# Explaining the Bias-Variance Trade-off in Machine Learning

In this blog post, we are explaining the bias-variance trade-off in machine learning.

In this post, we went over the definition of bias and talked about bias (systematic error) and consistency (random error). I would highly recommend you checking it out since it makes it much easier to understand the bias-variance trade-off.

When explaining the bias-variance trade-off in machine learning we often talk about the importance of model building when wanting to achieve high accuracy (predictability). We always aspire the lowest test set error which will occur when finding the right balance between bias and variance for our model. When talking about bias and variance we also must talk about overfitting, since these two concepts are highly interconnected.

What we are going to cover:

• Do we want to explain or do we want to predict? It is very important to know your intentions. If you want a model that explains well you’ll deal differently with the bias-variance trade-off in comparison to if you want to predict.
• Explaining the bias-variance trade-off in machine learning and how it is related to the test set error.
• What role does overfitting play in explaining the bias-variance trade-off in machine learning?
• How to avoid overfitting in statistical modelling?

So let’s get started!

# To Explain or to Predict?

## Explanatory Modelling

There are two ways how we can approach modelling. One way is to build a model that explains well and the other one is to build a model that predicts well. Explanatory models use statistical models for testing a causal explanation. In such models, a set of underlying features that are measured by variables $X$ are assumed to cause an underlying effect, measured by variable $Y$. So, researchers come up with a causal hypothesis that they want to test. For example: “by reading this blog post, you will become a more knowledgeable Data Scientist”. The aim of the final model is to find the explanatory variables that support the hypothesis or not. Maybe, if you are reading this blog post, you are also reading other blog posts. In addition to that, you are very curious and willing to learn so you also read books and watch videos about machine learning. These variables are all correlated with becoming a more knowledgeable Data Scientists. So, in conclusion, we want to know whether reading this blog post is an explanation of becoming a more knowledgeable Data Scientists or whether other variables explain this causal relationship. It is all about explaining what causes more knowledgeable Data Scientists and not about predicting the amount of knowledge a certain Data Scientist has.

## Predictive Modelling

Predictive models have the purpose of predicting future observations. The goal of these models is to predict the output value $Y$ for new observations given their input value $X$. Predictive models are often treated as a black box where we do not care about the input or the shape of the input. We are only interested in how accurate our black box algorithm can predict. Predictive modelling is not purposeful for explaining causal relationships because we are often blind to our input variables..

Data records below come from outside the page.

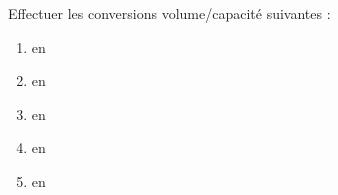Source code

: \begin{exercice*}
   Effectuer les conversions volume/capacité suivantes :
   \begin{enumerate}
      \item {}       en \Capa[L]{}
      \item {}        en \Capa[L]{}
      \item {}      en \Vol[cm]{}
      \item {}   en \Vol[m]{}
      \item {}  en \Capa[dL]{}
   \end{enumerate}
\end{exercice*}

In summary, in explanatory models $\hat{f}$ represents an underlying causal function, where $X$ is assumed to cause $Y$. In predictive models $\hat{f}$ captures the association between $X$ and $Y$. However, direct interoperability is not required (although desirable).

# Explaining The Bias-Variance Trade-Off in Machine Learning for Explanatory- and Predictive Models

Let’s have a look at the bias-variance formula:

$E(Y-\hat{Y}) = E[f(x) + \epsilon - \hat{f}(x)]^2$

$= [f(x) - \hat{f}(x)]^2 + var(\epsilon)$

$= Var(Y) + Bias^2 + Var(\hat{f})$

The first term is the error that is unavoidable (irreducible error). This error even exists when the model is correctly specified. The second term is the bias (systematic error). The definition of bias is “a deviation from the truth” which can’t be eliminated by averaging many samples or many models. The third term is the estimation variance. This error can be eliminated by averaging many samples or many models.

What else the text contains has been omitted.